Very happy to have you with us, Karena, please introduce yourself.

Karena Avedissian: Thank you Leila. I’m Karena. I’m a political scientist; previously I have focused on social movement mobilization, and more recently on disinformation in Eurasia. I focus on Russia, Armenia, and most recently I conducted a research visit to northeast Syria where I spoke to Armenians, and it turns out there are lots of Islamized Armenians in the region.

LS: How many Armenians are in northeast Syria, and can you tell us a bit about how they got there?

KA: As anyone who has cursory knowledge of the Armenian genocide knows, when the massacres started in 1915 it was followed by a policy of forcibly deporting Armenians to the Syrian desert. We know that many of the survivors of this deportation were small children and that they were adopted into local Arab and Kurdish families. Somehow after that the story ends and these people disappear.

When I went there, I was quite shocked to understand that more than twenty thousand Islamized Armenians live in the region. These are descendants of the Armenian genocide; they had gone through a network of what were essentially death camps—which later, by the way, became a model for Hitler’s plans in Nazi Germany. These were camps that were established in numerous locations, particularly in al-Bab, Manbij, Maskanah, Raqqa, Deir ez-Zor, Ras al-Ayn, and other places. In Deir ez-Zor in particular, until recently, people who visited would take videos and photos of themselves sweeping aside dirt in random areas and finding bones everywhere. That’s how many were killed there.

The official number of victims of the Armenian genocide is 1.5 million, and we know that 800,000 to 1.2 million Armenians were forcibly deported to the Syrian desert. So it was actually a main theater of the Armenian genocide—which was something quite new to me, thinking of it in that lens, because I’d always focused on Anatolia.

There are Christian Armenians as well in Qamishli, which is the more traditional Armenian community. But the Islamized Armenians were invisible under Assad, because Assad dealt with the Armenian community in Syria through the Armenian church. And because the church didn’t recognize them, neither did Damascus. It was not until the Rojava revolution and the establishment of the Autonomous Administration in 2014 when the space opened up for different ethnic groups, including these Armenians, to assert their identity and establish their own institutions.

LS: That’s very interesting. They’d been totally invisible until now. Could you tell us about some of the challenges they are facing in reclaiming their identity and connecting to their heritage?

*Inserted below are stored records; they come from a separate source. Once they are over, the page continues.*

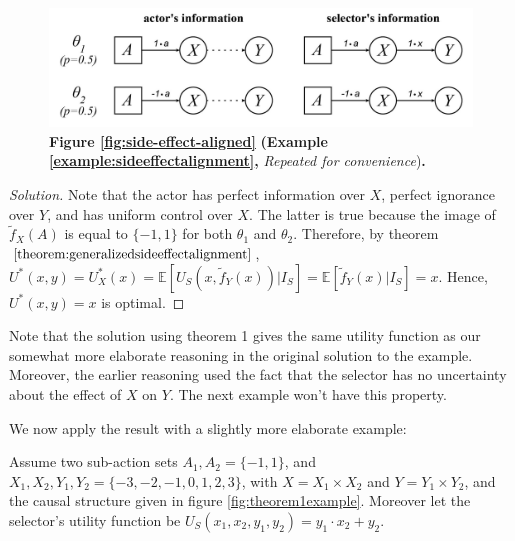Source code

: \begin{figure}[H]
	\centering
	\captionsetup{labelfont=bf,font=small,labelsep=period}
	\includegraphics[width=0.7\linewidth]{"images/examples/1-sideeffect"}
	\caption*{\rightskip=20pt\leftskip=20pt \textbf{Figure \ref{fig:side-effect-aligned}}  \textbf{(Example \ref{example:sideeffectalignment},} \textit{Repeated for convenience})\textbf{.} \examplesideffectalignmentfigurecaption}
\end{figure}
\begin{proof}[Solution]
	Note that the actor has perfect information over $X$, perfect ignorance over $Y$, and has uniform control over $X$. The latter is true because the image of $\tilde f_X(A)$ is equal to $\{-1,1\}$ for both $\theta_1$ and $\theta_2$. Therefore, by theorem $\ref{theorem:generalizedsideeffectalignment}$, $U^*(x,y)=U^*_X(x)=\mathbb E[U_S(x,\tilde f_Y(x))|I_S]=\mathbb E[\tilde f_Y(x)|I_S]=x$. Hence, $U^*(x,y)=x$ is optimal.
\end{proof}

\begin{remark*}
\textnormal{Note that the solution using theorem 1 gives the same utility function as our somewhat more elaborate reasoning in the original solution to the example. Moreover, the earlier reasoning used the fact that the selector has no uncertainty about the effect of $X$ on $Y$. The next example won't have this property.}
\end{remark*}
We now apply the result with a slightly more elaborate example:


\begin{example}\label{example:theorem1example}
	\textnormal	{Assume two sub-action sets $A_1,A_2=\{-1,1\}$, and $X_1,X_2,Y_1,Y_2=\{-3,-2,-1,0,1,2,3\}$, with $X=X_1\times X_2$ and $Y=Y_1\times Y_2$, and the causal structure given in figure \ref{fig:theorem1example}. Moreover let the selector's utility function be $U_S(x_1,x_2,y_1,y_2)=y_1\cdot x_2 + y_2$. 
	}
\end{example}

KA: First it’s just assimilation, just a natural process. Four or five, and in some cases six, generations after Islamization, they don’t speak Armenian anymore and they haven’t in any measurable way grown up in the Armenian culture. They’ve been completely separated, isolated from all the narratives and discourses that have been happening in the Armenian transnational community. In Syria, Aleppo has a big Armenian community, Qamishli has an Armenian community, there are schools there—and they were part of this world, they were part of the discourse network, meaning-making and identity-building post-genocide. This group of people was completely cut off from that.

I’ve heard lots of other Armenians say, How Armenian are they really? They didn’t grow up Armenian. But certain markers I found quite interesting and unexpected. In visiting with these people and speaking with them, I was astonished to learn that many of them are one hundred percent Armenian—I don’t like to give percentages to ethnicity, but they had continued marrying among one another even as they were Islamized after a few generations. They quietly preserved the knowledge of who in the community was Armenian.

Some described grandfathers, great-grandfathers warning their children not to be public about being Armenian, not to announce it. When I asked why, they said it was partly fear: they were traumatized from the genocide. Even the next generation was still living with that fear: If we tell people we’re Armenian they might kill us. Some of these Armenians grew up in really rural, tribal areas where being open about a different identity was looked down upon, so depending on the tribe that they were with, it was like they already knew being Armenian wasn’t good, so it was best not to be open about it. 

Others still said that, No, our grandparents were proud to say they were Armenian! They would talk about the positive stereotype that Armenians are “industrious” and would be open about that. This is also interesting: some of the adoptive families, the parents, made sure their adopted Armenian children would marry other Armenians. They would do the marriage match-making and find other Armenians that had been adopted by other Arab or Kurdish families, and marry those children together.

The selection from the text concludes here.